The most common strategies to search a CJS model space are the so-called pand φ-first strategies [25,26]. In the p-first strategy, one first searches the p dimension of the model space by pairing all candidate sub-models for p with a general and flexible sub-model for φ. One then searches the φ dimension after conditioning on a selected sub-model for p and pairing it with the remaining sub-models for φ. This stepwise method can be repeated as often as desired, but in practice one or two rounds of pairing a fixed sub-model with a number of candidates for the other sub-model are common. From among the resulting subset of models, a single model may emerge as overwhelmingly dominant and be selected as the preferred model [33] or, more typically, several models will have meaningful support and multi-model inference will be employed [15]. In the φ-first strategy, the order of sub-model evaluation is simply reversed. Variations of these basic strategies are common [3,27,28].

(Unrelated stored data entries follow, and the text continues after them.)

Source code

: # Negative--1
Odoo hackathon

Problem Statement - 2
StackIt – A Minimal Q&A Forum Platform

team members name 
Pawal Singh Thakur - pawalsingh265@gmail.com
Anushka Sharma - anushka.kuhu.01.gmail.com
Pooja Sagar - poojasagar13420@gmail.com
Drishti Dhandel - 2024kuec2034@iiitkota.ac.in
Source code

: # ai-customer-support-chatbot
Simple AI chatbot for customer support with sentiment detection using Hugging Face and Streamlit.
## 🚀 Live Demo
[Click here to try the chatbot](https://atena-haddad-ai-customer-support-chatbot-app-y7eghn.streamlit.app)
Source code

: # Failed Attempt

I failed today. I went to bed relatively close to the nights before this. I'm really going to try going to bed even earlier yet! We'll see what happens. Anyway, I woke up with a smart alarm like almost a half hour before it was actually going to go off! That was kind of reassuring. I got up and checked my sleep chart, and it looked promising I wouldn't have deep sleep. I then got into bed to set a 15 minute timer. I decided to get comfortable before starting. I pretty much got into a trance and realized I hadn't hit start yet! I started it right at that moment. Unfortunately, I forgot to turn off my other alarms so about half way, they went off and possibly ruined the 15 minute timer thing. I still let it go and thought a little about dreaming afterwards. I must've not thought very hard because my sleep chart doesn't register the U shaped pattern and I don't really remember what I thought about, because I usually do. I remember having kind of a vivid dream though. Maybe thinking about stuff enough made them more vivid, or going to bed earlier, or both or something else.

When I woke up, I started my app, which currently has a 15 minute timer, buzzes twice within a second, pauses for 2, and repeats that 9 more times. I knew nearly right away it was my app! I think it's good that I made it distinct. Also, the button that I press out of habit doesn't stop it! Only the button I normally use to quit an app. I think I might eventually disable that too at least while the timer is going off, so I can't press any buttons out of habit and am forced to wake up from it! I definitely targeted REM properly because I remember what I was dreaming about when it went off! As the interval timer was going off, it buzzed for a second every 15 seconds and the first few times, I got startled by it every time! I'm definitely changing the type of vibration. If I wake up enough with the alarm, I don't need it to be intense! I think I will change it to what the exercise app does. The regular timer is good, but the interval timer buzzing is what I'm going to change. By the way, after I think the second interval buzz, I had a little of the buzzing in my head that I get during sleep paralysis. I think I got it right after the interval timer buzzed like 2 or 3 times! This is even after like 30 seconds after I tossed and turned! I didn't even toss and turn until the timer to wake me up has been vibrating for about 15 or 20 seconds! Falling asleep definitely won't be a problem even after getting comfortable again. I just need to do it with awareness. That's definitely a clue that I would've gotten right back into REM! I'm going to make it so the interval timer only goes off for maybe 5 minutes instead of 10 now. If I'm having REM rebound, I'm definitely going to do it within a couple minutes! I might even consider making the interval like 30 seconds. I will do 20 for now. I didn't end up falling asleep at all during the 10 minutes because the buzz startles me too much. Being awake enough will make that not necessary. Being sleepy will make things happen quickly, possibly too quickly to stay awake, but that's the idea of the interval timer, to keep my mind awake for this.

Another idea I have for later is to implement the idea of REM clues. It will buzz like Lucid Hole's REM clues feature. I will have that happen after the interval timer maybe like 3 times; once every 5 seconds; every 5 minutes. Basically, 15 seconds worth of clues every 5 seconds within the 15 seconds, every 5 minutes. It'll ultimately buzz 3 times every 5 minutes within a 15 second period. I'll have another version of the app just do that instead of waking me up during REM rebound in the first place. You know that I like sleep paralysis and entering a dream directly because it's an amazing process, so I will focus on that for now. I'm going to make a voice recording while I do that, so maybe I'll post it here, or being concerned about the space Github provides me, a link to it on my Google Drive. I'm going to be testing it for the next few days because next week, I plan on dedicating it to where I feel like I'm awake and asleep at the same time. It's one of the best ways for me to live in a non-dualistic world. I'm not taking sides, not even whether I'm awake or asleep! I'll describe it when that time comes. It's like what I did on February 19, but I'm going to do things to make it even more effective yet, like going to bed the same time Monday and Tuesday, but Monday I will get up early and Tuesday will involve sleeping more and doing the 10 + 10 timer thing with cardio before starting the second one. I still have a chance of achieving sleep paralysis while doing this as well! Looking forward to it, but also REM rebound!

Doherty et al. [34] conducted a simulation study to compare the performance of the pand φ-first strategies with that of all combinations (AC) of candidate p and φ sub-models for CJS models. They found that all three strategies performed similarly with respect to estimation of natural parameters, but that the pand φ-first strategies provided inferior assessments of covariate importance. If assessing the utility of covariates for modeling p and φ is a research objective, the AC strategy is preferred to such stepwise procedures [34]. However, as previously noted, the size of the candidate model set in some investigations may render the AC strategy infeasible.
We introduce a new strategy, called the plausible combinations (PC) strategy, and investigate its performance by amending the simulations of Doherty et al. [34] to include the PC strategy as an additional alternative. The results reveal that the PC strategy closely mimics the performance of the AC strategy and provides an unbiased assessment of covariate structure, with only a modest increase in the average number of models evaluated compared to the pand φ-first strategies. We recommend this new strategy for situations in which the number of component sub-model combinations is sufficiently large as to render the AC strategy unattractive.
2. METHODS
The strategy for model selection and covariate evaluation we propose is a generalization of the pand φ-first strategies which provides a more effective search of a model space. The most general sub-model for φ is first paired with all candidate sub-models for p. The resulting models are then used to identify a list of “plausible” submodels for p using a two-step procedure. In the first step, models with an AICC weight [15] exceeding a minimum threshold of, say, 0.01 are identified. These models, termed “high weight” models, provide a reasonable fit to the data and are parsimonious. Models with lower weight may provide an equal or better approximation of the data, but rank low by AICC due to the penalty caused by the number of parameters in the general φ sub-model. Consequently, models with a likelihood exceeding the minimum value of the likelihood among high weight models, Lm, are identified as “high likelihood” models in the second step. These models approximate the data as well as the high weight models and could become competitive from an AICC perspective if some of the sub-models for φ with fewer parameters provide a good approximation to the data. The sub-models for p associated with both high weight and high likelihood models are deemed “plausible” for p. Note that the only product of this two-step procedure is a list of plausible sub-models for p; the estimates themselves are discarded and not utilized further. A list of sub-models deemed plausible for φ is similarly developed by reversing the order of p and φ sub-model conditioning. The parameters of all combinations of plausible sub-models for p and φ are estimated and inference is based on the resulting subset of the entire model space, an approach termed the plausible combinations (PC) strategy.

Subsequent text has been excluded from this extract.